(Beginning of Records to process)

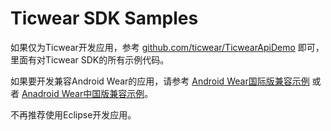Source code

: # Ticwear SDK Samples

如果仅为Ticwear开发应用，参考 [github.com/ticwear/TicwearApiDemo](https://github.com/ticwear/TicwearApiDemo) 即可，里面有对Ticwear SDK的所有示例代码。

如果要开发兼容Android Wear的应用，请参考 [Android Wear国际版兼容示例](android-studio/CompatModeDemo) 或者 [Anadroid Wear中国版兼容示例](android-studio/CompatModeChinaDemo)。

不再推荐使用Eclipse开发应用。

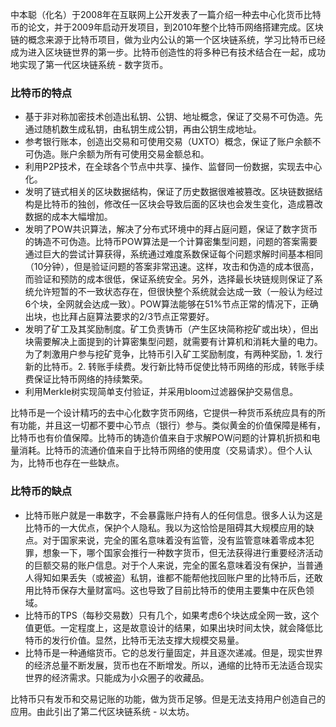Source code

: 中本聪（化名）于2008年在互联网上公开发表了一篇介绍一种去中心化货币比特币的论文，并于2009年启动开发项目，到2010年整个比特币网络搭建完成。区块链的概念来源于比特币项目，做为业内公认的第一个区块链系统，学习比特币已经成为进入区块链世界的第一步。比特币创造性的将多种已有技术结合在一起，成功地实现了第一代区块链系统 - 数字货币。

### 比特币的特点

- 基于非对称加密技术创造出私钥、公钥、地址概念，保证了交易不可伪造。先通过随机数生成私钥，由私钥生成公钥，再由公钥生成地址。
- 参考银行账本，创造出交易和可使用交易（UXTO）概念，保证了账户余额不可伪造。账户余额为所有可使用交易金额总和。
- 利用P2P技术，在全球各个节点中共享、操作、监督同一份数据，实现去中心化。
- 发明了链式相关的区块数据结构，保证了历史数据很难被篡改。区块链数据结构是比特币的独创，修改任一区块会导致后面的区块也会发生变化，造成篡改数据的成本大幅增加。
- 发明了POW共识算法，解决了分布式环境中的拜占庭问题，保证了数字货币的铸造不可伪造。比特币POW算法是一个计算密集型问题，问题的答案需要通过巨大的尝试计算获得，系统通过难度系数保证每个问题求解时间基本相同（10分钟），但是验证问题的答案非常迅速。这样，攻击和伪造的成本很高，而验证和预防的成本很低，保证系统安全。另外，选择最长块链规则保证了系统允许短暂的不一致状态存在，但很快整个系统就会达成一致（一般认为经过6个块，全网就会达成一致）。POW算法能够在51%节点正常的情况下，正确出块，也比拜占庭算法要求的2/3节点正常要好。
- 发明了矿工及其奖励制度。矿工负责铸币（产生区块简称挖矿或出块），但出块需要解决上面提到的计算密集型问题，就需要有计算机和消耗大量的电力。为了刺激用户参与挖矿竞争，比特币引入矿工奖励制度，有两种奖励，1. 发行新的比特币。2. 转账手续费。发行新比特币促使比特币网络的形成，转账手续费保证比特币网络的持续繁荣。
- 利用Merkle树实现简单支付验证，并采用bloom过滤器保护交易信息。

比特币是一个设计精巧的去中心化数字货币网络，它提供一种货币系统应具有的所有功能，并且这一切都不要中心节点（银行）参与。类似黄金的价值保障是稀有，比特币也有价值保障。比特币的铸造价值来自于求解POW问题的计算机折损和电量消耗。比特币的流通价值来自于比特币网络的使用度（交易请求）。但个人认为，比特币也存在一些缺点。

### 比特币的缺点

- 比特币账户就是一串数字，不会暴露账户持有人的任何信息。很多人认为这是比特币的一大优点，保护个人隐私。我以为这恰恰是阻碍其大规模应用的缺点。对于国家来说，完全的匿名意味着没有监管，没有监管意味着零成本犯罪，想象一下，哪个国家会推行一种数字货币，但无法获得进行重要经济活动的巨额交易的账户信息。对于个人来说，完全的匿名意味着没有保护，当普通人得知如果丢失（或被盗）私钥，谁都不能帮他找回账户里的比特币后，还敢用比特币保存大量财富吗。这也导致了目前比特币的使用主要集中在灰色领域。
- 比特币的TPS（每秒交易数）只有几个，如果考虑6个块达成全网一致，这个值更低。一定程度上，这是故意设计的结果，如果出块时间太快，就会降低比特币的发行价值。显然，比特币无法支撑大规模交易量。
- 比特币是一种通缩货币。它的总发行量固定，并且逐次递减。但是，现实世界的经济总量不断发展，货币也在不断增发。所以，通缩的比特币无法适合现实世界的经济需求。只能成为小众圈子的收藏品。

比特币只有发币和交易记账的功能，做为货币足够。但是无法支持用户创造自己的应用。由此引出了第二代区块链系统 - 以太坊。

(End of Records to process)

Task description: In the entries above, find the line with "不再推荐使用Eclipse开发应用。" and the line with "- 发明了链式相关的区块数据". Return exactly those lines and all the ones between them, pictures excluded.

Problem solution:
不再推荐使用Eclipse开发应用。

Source code

: 中本聪（化名）于2008年在互联网上公开发表了一篇介绍一种去中心化货币比特币的论文，并于2009年启动开发项目，到2010年整个比特币网络搭建完成。区块链的概念来源于比特币项目，做为业内公认的第一个区块链系统，学习比特币已经成为进入区块链世界的第一步。比特币创造性的将多种已有技术结合在一起，成功地实现了第一代区块链系统 - 数字货币。

### 比特币的特点

- 基于非对称加密技术创造出私钥、公钥、地址概念，保证了交易不可伪造。先通过随机数生成私钥，由私钥生成公钥，再由公钥生成地址。
- 参考银行账本，创造出交易和可使用交易（UXTO）概念，保证了账户余额不可伪造。账户余额为所有可使用交易金额总和。
- 利用P2P技术，在全球各个节点中共享、操作、监督同一份数据，实现去中心化。
- 发明了链式相关的区块数据结构，保证了历史数据很难被篡改。区块链数据结构是比特币的独创，修改任一区块会导致后面的区块也会发生变化，造成篡改数据的成本大幅增加。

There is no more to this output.